Pizza Cassette is getting out of the beer garden and into the thick of Pacific Beach. The wood-fired pop-up that has held down the food slot at The Gärten in Bay Park is taking over a brick-and-mortar spot on Garnet Avenue, aiming for an early 2026 debut. The new restaurant is set up as a casual sit-down operation, with counter ordering, food runners, and roughly 60 to 80 indoor seats, while sticking with the shop’s New York-meets-Italian pies. Neighbors along Garnet are being told to look for first service in the first few months of next year.

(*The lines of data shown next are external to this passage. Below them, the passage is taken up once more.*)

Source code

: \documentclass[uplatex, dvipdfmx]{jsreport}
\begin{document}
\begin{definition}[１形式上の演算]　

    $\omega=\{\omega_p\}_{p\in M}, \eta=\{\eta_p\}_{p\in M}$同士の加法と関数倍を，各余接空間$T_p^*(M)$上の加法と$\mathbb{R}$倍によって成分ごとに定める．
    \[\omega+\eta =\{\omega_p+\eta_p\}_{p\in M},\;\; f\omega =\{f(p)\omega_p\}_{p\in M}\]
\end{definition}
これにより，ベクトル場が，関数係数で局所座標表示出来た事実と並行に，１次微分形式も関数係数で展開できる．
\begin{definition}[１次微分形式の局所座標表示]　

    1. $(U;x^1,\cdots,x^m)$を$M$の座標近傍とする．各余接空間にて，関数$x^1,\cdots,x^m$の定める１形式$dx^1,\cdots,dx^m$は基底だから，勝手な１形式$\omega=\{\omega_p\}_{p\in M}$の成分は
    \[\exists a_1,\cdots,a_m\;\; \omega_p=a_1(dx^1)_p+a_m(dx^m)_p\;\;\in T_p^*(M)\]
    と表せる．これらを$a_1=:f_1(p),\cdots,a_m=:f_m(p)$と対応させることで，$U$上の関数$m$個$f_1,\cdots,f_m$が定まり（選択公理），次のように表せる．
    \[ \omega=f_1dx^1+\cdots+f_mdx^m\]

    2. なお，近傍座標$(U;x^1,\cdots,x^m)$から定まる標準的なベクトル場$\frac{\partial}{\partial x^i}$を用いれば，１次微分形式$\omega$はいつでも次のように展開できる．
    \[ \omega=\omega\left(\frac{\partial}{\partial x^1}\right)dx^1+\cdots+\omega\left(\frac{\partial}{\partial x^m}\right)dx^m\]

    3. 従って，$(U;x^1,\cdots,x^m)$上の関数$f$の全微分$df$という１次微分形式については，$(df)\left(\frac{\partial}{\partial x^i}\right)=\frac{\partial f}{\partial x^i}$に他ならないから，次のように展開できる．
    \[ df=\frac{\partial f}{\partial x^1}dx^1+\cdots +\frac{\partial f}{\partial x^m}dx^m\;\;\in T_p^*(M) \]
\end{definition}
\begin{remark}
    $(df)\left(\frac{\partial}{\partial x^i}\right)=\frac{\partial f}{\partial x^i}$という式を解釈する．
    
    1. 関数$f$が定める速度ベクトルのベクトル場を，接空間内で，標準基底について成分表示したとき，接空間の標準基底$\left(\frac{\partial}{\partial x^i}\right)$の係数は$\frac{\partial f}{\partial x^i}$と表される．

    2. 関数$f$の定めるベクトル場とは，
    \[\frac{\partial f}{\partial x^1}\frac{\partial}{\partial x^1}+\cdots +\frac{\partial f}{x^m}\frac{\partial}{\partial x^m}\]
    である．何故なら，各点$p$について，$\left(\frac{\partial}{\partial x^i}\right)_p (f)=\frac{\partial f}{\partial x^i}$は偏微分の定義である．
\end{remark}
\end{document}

Owner James “Jimmy” Terwilliger landed the space at 1459 Garnet Avenue after nearly two years of scouting the neighborhood. Plans call for those 60 to 80 seats inside and a possible patio carved out of the back parking lot. Instead of the wood-burning rig Pizza Cassette uses at The Gärten, the Pacific Beach kitchen will rely on an Italian electric oven, since open-flame permits in the area are far tougher to secure. The setup will keep the same format that fans already know: order at the counter, then wait for runners to drop pies at the table. Initial hours are expected to lean toward afternoons and weekends, according to San Diego Magazine.
From The Gärten To Garnet
Pizza Cassette first found its lane as the lone permanent food vendor inside The Gärten, the Bay Park biergarten that opened in 2022 and links up Deft Brewing, Lost Cause Meadery and Oddish Wine in a shared outdoor space. That collaborative setup, with drinks from three producers and one dedicated food operation, let Pizza Cassette quietly build a loyal following. Eater San Diego covered The Gärten’s opening, and Pizza Cassette’s own site lists its Banks Street address and current hours at the Bay Park venue on Pizza Cassette.
Scratch-Made Menu And Dough
Terwilliger leans hard into doing things the slow way. He grinds his own sausage, roasts and brines the pastrami in-house, and told San Diego Magazine, “We make every single thing, besides the salami and the cheese, from scratch.” The dough skews Neapolitan-inspired, made with a mix of half double-zero and half Type 1 flour and a shorter fermentation that creates a puffy, airy interior with a crunchy exterior. That level of tinkering, combined with the house-made meats, is what built the cult status Terwilliger is hoping will follow him straight onto Garnet.
What This Means For Garnet
Garnet Avenue has had a choppy year, with longtime spots closing out and new players testing the waters in what owners describe as an expensive stretch for restaurants. Times of San Diego recently detailed rising vacancies, along with higher labor and rent costs that have tightened the squeeze on Pacific Beach operators. If Pizza Cassette can turn its Gärten buzz into steady weekday dinner traffic, it could hint that Garnet’s wave of turnover is finally giving way to a new wave of long-term tenants.
Doors at 1459 Garnet Avenue are still projected to open in early 2026, bringing Pacific Beach a new sit-down pizza option that pairs chef-driven technique with counter-service convenience. Terwilliger has said this move could be the first step toward larger projects if the Pacific Beach model clicks.